* **To do**
Repeat the whole listing exactly, leaving nothing out.
______
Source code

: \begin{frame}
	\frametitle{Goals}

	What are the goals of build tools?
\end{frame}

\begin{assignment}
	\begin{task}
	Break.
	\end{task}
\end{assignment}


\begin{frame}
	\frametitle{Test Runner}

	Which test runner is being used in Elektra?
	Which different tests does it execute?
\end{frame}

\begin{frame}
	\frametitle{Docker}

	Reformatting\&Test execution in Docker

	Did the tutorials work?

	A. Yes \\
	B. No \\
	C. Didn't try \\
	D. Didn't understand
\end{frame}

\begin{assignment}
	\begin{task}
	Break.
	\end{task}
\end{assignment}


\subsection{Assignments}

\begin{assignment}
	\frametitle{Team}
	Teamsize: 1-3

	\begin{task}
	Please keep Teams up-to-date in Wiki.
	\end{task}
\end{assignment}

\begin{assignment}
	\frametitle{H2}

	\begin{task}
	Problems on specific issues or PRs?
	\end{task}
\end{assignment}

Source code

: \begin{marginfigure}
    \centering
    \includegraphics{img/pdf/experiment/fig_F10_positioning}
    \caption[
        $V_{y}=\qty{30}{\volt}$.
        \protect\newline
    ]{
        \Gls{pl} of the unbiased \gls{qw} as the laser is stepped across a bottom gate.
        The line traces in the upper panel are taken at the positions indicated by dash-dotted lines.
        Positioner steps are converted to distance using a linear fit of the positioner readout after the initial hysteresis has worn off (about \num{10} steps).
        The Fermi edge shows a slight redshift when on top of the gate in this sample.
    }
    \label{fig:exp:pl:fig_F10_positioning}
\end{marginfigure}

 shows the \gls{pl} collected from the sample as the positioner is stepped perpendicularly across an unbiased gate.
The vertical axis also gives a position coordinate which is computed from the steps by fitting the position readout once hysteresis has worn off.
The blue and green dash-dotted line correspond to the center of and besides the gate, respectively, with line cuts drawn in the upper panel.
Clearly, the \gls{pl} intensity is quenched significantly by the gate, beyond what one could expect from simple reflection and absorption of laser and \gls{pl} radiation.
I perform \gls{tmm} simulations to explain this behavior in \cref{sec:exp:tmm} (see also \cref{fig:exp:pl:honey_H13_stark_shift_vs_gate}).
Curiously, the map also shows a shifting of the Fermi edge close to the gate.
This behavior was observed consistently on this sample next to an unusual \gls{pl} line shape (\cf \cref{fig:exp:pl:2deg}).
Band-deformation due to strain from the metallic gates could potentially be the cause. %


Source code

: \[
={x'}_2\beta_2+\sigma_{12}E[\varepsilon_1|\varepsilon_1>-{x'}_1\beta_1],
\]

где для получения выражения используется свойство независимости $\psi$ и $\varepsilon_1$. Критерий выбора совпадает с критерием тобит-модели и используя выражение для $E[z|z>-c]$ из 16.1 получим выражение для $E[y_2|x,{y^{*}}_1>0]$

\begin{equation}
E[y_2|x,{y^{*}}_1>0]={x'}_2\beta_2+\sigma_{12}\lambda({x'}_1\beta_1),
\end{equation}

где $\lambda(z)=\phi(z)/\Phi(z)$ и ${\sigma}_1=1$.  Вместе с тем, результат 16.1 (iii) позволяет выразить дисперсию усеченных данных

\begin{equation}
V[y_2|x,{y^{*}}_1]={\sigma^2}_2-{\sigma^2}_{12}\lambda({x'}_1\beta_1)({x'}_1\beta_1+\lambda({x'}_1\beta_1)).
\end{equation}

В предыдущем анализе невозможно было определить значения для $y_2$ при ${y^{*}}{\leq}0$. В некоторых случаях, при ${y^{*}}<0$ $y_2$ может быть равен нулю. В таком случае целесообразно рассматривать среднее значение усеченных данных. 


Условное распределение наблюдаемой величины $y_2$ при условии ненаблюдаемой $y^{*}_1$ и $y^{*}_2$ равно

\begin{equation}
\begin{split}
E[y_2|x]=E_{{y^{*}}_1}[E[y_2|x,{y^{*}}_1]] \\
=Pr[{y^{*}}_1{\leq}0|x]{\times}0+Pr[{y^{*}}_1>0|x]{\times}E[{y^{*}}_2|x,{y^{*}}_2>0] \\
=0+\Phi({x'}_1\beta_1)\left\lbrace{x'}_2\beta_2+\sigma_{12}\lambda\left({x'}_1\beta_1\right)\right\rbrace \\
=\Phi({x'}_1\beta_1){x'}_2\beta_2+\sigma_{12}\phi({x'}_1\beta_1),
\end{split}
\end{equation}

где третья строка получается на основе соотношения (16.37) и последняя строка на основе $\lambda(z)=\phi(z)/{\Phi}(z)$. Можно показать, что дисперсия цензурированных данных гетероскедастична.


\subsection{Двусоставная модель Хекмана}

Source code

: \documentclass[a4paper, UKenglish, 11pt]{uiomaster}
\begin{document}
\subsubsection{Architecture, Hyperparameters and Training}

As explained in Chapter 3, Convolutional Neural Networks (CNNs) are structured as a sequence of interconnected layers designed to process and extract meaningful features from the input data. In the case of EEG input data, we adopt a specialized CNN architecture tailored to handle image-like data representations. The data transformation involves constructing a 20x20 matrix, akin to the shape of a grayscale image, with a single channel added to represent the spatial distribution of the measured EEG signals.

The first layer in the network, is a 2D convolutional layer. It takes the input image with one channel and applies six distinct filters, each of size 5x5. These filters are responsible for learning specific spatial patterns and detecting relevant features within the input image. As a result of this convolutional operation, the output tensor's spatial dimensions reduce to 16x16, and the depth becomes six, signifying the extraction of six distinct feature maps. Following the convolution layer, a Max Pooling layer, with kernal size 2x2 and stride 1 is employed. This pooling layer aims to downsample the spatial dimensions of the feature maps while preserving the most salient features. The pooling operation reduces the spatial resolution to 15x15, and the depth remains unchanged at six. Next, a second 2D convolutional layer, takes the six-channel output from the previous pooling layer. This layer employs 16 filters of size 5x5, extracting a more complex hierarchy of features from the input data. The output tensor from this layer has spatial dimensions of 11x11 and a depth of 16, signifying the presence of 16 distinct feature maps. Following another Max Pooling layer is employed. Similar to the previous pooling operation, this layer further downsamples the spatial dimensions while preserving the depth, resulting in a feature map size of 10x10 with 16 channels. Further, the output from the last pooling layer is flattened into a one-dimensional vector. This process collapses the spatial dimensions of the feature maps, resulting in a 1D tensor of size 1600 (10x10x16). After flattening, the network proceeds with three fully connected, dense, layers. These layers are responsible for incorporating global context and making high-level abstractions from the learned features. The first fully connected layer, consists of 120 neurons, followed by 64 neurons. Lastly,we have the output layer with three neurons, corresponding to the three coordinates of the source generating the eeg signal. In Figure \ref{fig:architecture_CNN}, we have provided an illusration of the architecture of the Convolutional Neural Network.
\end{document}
______
* **Result**
Source code

: \begin{frame}
	\frametitle{Goals}

	What are the goals of build tools?
\end{frame}

\begin{assignment}
	\begin{task}
	Break.
	\end{task}
\end{assignment}


\begin{frame}
	\frametitle{Test Runner}

	Which test runner is being used in Elektra?
	Which different tests does it execute?
\end{frame}

\begin{frame}
	\frametitle{Docker}

	Reformatting\&Test execution in Docker

	Did the tutorials work?

	A. Yes \\
	B. No \\
	C. Didn't try \\
	D. Didn't understand
\end{frame}

\begin{assignment}
	\begin{task}
	Break.
	\end{task}
\end{assignment}


\subsection{Assignments}

\begin{assignment}
	\frametitle{Team}
	Teamsize: 1-3

	\begin{task}
	Please keep Teams up-to-date in Wiki.
	\end{task}
\end{assignment}

\begin{assignment}
	\frametitle{H2}

	\begin{task}
	Problems on specific issues or PRs?
	\end{task}
\end{assignment}

Source code

: \begin{marginfigure}
    \centering
    \includegraphics{img/pdf/experiment/fig_F10_positioning}
    \caption[
        $V_{y}=\qty{30}{\volt}$.
        \protect\newline
    ]{
        \Gls{pl} of the unbiased \gls{qw} as the laser is stepped across a bottom gate.
        The line traces in the upper panel are taken at the positions indicated by dash-dotted lines.
        Positioner steps are converted to distance using a linear fit of the positioner readout after the initial hysteresis has worn off (about \num{10} steps).
        The Fermi edge shows a slight redshift when on top of the gate in this sample.
    }
    \label{fig:exp:pl:fig_F10_positioning}
\end{marginfigure}

 shows the \gls{pl} collected from the sample as the positioner is stepped perpendicularly across an unbiased gate.
The vertical axis also gives a position coordinate which is computed from the steps by fitting the position readout once hysteresis has worn off.
The blue and green dash-dotted line correspond to the center of and besides the gate, respectively, with line cuts drawn in the upper panel.
Clearly, the \gls{pl} intensity is quenched significantly by the gate, beyond what one could expect from simple reflection and absorption of laser and \gls{pl} radiation.
I perform \gls{tmm} simulations to explain this behavior in \cref{sec:exp:tmm} (see also \cref{fig:exp:pl:honey_H13_stark_shift_vs_gate}).
Curiously, the map also shows a shifting of the Fermi edge close to the gate.
This behavior was observed consistently on this sample next to an unusual \gls{pl} line shape (\cf \cref{fig:exp:pl:2deg}).
Band-deformation due to strain from the metallic gates could potentially be the cause. %


Source code

: \[
={x'}_2\beta_2+\sigma_{12}E[\varepsilon_1|\varepsilon_1>-{x'}_1\beta_1],
\]

где для получения выражения используется свойство независимости $\psi$ и $\varepsilon_1$. Критерий выбора совпадает с критерием тобит-модели и используя выражение для $E[z|z>-c]$ из 16.1 получим выражение для $E[y_2|x,{y^{*}}_1>0]$

\begin{equation}
E[y_2|x,{y^{*}}_1>0]={x'}_2\beta_2+\sigma_{12}\lambda({x'}_1\beta_1),
\end{equation}

где $\lambda(z)=\phi(z)/\Phi(z)$ и ${\sigma}_1=1$.  Вместе с тем, результат 16.1 (iii) позволяет выразить дисперсию усеченных данных

\begin{equation}
V[y_2|x,{y^{*}}_1]={\sigma^2}_2-{\sigma^2}_{12}\lambda({x'}_1\beta_1)({x'}_1\beta_1+\lambda({x'}_1\beta_1)).
\end{equation}

В предыдущем анализе невозможно было определить значения для $y_2$ при ${y^{*}}{\leq}0$. В некоторых случаях, при ${y^{*}}<0$ $y_2$ может быть равен нулю. В таком случае целесообразно рассматривать среднее значение усеченных данных. 


Условное распределение наблюдаемой величины $y_2$ при условии ненаблюдаемой $y^{*}_1$ и $y^{*}_2$ равно

\begin{equation}
\begin{split}
E[y_2|x]=E_{{y^{*}}_1}[E[y_2|x,{y^{*}}_1]] \\
=Pr[{y^{*}}_1{\leq}0|x]{\times}0+Pr[{y^{*}}_1>0|x]{\times}E[{y^{*}}_2|x,{y^{*}}_2>0] \\
=0+\Phi({x'}_1\beta_1)\left\lbrace{x'}_2\beta_2+\sigma_{12}\lambda\left({x'}_1\beta_1\right)\right\rbrace \\
=\Phi({x'}_1\beta_1){x'}_2\beta_2+\sigma_{12}\phi({x'}_1\beta_1),
\end{split}
\end{equation}

где третья строка получается на основе соотношения (16.37) и последняя строка на основе $\lambda(z)=\phi(z)/{\Phi}(z)$. Можно показать, что дисперсия цензурированных данных гетероскедастична.


\subsection{Двусоставная модель Хекмана}

Source code

: \documentclass[a4paper, UKenglish, 11pt]{uiomaster}
\begin{document}
\subsubsection{Architecture, Hyperparameters and Training}

As explained in Chapter 3, Convolutional Neural Networks (CNNs) are structured as a sequence of interconnected layers designed to process and extract meaningful features from the input data. In the case of EEG input data, we adopt a specialized CNN architecture tailored to handle image-like data representations. The data transformation involves constructing a 20x20 matrix, akin to the shape of a grayscale image, with a single channel added to represent the spatial distribution of the measured EEG signals.

The first layer in the network, is a 2D convolutional layer. It takes the input image with one channel and applies six distinct filters, each of size 5x5. These filters are responsible for learning specific spatial patterns and detecting relevant features within the input image. As a result of this convolutional operation, the output tensor's spatial dimensions reduce to 16x16, and the depth becomes six, signifying the extraction of six distinct feature maps. Following the convolution layer, a Max Pooling layer, with kernal size 2x2 and stride 1 is employed. This pooling layer aims to downsample the spatial dimensions of the feature maps while preserving the most salient features. The pooling operation reduces the spatial resolution to 15x15, and the depth remains unchanged at six. Next, a second 2D convolutional layer, takes the six-channel output from the previous pooling layer. This layer employs 16 filters of size 5x5, extracting a more complex hierarchy of features from the input data. The output tensor from this layer has spatial dimensions of 11x11 and a depth of 16, signifying the presence of 16 distinct feature maps. Following another Max Pooling layer is employed. Similar to the previous pooling operation, this layer further downsamples the spatial dimensions while preserving the depth, resulting in a feature map size of 10x10 with 16 channels. Further, the output from the last pooling layer is flattened into a one-dimensional vector. This process collapses the spatial dimensions of the feature maps, resulting in a 1D tensor of size 1600 (10x10x16). After flattening, the network proceeds with three fully connected, dense, layers. These layers are responsible for incorporating global context and making high-level abstractions from the learned features. The first fully connected layer, consists of 120 neurons, followed by 64 neurons. Lastly,we have the output layer with three neurons, corresponding to the three coordinates of the source generating the eeg signal. In Figure \ref{fig:architecture_CNN}, we have provided an illusration of the architecture of the Convolutional Neural Network.
\end{document}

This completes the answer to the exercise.